В палату снова вошла сестра милосердия, проверила аппаратуру, поправила резиновые трубки, а старуха зарылась в подушку, казалось совсем обессилев. Я боялся дышать, пот градом лил у меня по лицу, но я не замечал этого.
Меня вдруг стало знобить, я сам себе был смешон вдвойне оттого, что ожидал от старухи дарственной, а тут еще эта уйма цветов, белые и красные розы, огненные гладиолусы, астры, циннии, гвоздики – и где их только выкопали? – целая ваза орхидей, нелепых и наглых, и солнце за гардинами, и плечистый истукан патер, и чесночный дух; мне хотелось кричать, буйствовать, арестовать эту старую каргу, но все уже утратило смысл, в одиннадцать часов предстояло соборование, а я в своем парадном костюме восседал здесь декоративной, бесполезной фигурой.
– Рассказывайте дальше, госпожа Шротт, – терпеливо убеждал патер, – рассказывайте дальше.
– Голубчику моему Альберту в самом деле полегчало, – повествовала она ровным кротким голосом, как будто рассказывала двум детям сказку, в которой зло и бессмыслица – такие же чудеса, как и добро. – Он перестал ездить в Цюрих, но, когда кончилась вторая мировая война, мы опять смогли пользоваться нашей машиной, которую я купила в тридцать восьмом году, потому что автомобиль покойного Галузера совсем устарел, и теперь дорогой мой Альберт снова катал меня в нашем «бьюике». Один раз мы отважились и съездили даже в Аскону, и я подумала, раз ему так нравится кататься на машине, он может опять ездить в Цюрих, на «бьюике» это безопасней: тут надо быть внимательным и некогда слушать голос свыше.

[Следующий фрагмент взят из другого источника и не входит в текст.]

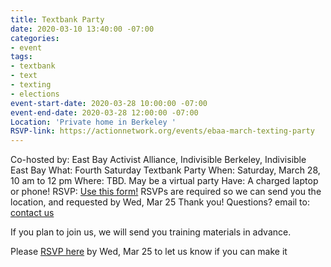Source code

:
```yaml
---
title: Textbank Party
date: 2020-03-10 13:40:00 -07:00
categories:
- event
tags:
- textbank
- text
- texting
- elections
event-start-date: 2020-03-28 10:00:00 -07:00
event-end-date: 2020-03-28 12:00:00 -07:00
Location: 'Private home in Berkeley '
RSVP-link: https://actionnetwork.org/events/ebaa-march-texting-party
---
```


Co-hosted by: East Bay Activist Alliance, Indivisible Berkeley, Indivisible East Bay
What: Fourth Saturday Textbank Party 
When: Saturday, March 28, 10 am to 12 pm
Where: TBD. May be a virtual party
Have: A charged laptop or phone!
RSVP: [Use this form!]([https://actionnetwork.org/events/march-texting-party](https://actionnetwork.org/events/march-texting-party)) RSVPs are required so we can send you the location, and requested by Wed, Mar 25
Thank you!
Questions? email to: [contact us](mailto:ebaatexting@gmail.com) 

If you plan to join us, we will send you training materials in advance.

Please [RSVP here](https://actionnetwork.org/events/march-texting-party) by Wed, Mar 25 to let us know if you can make it

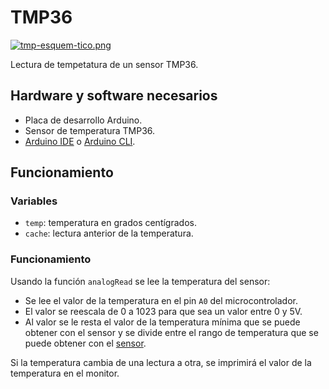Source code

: # TMP36

[![tmp-esquem-tico.png](https://i.postimg.cc/x15RLVFc/tmp-esquem-tico.png)](https://postimg.cc/SnXCp34h)

Lectura de tempetatura de un sensor TMP36.

## Hardware y software necesarios
- Placa de desarrollo Arduino.
- Sensor de temperatura TMP36.
- [Arduino IDE](https://www.arduino.cc/en/software) o [Arduino CLI](https://arduino.github.io/arduino-cli/0.23/installation/).

## Funcionamiento
### Variables
- ```temp```: temperatura en grados centígrados.
- ```cache```: lectura anterior de la temperatura.

### Funcionamiento
Usando la función ```analogRead``` se lee la temperatura del sensor:
- Se lee el valor de la temperatura en el pin ```A0``` del microcontrolador.
- El valor se reescala de 0 a 1023 para que sea un valor entre 0 y 5V.
- Al valor se le resta el valor de la temperatura mínima que se puede obtener con el sensor y se divide entre el rango de temperatura que se puede obtener con el [sensor]((https://pdf1.alldatasheet.com/datasheet-pdf/view/49108/AD/TMP36.html)).

Si la temperatura cambia de una lectura a otra, se imprimirá el valor de la temperatura en el monitor.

Вот он и начал ездить к сестре. Добросовестно и аккуратно, как всегда, сдавал яйца из–под кур, а то, случалось, и кролика. Но вот однажды вернулся он опять за полночь. Я сейчас же пошла в гараж, потому что сразу заподозрила недоброе – недаром он последнее время вдруг стал таскать трюфели из бонбоньерки. И в самом деле, я увидела, как он моет машину, а там внутри все полно крови. «Опять ты убил девочку, Альберт, душенька», – строго сказала я. «Успокойся, мамочка, – ответил он, – уже не в кантоне Санкт–Галлен, а в кантоне Швиц, так пожелал голос свыше, а у девочки опять было красное платьице и соломенные косички». Но я не успокоилась, я еще строже обошлась с ним, даже рассердилась на него, запретила ему целую неделю ездить на «бьюике» и совсем собралась идти к его преподобию, патеру Беку, но не решилась – уж очень бы злорадствовала моя сестрица, тогда я стала еще строже следить за дорогим моим Альбертом, и правда, два года все шло тихо–мирно. Но тут он опять послушался голоса свыше и сам был сокрушен своим поступком, сильно плакал, ну я–то сразу все поняла, оттого что в бонбоньерке опять недоставало трюфелей. Это была девочка в кантоне Цюрих, тоже в красном платьице и со светлыми косичками. Просто удивительно, как это матери могут так неосторожно одевать детей.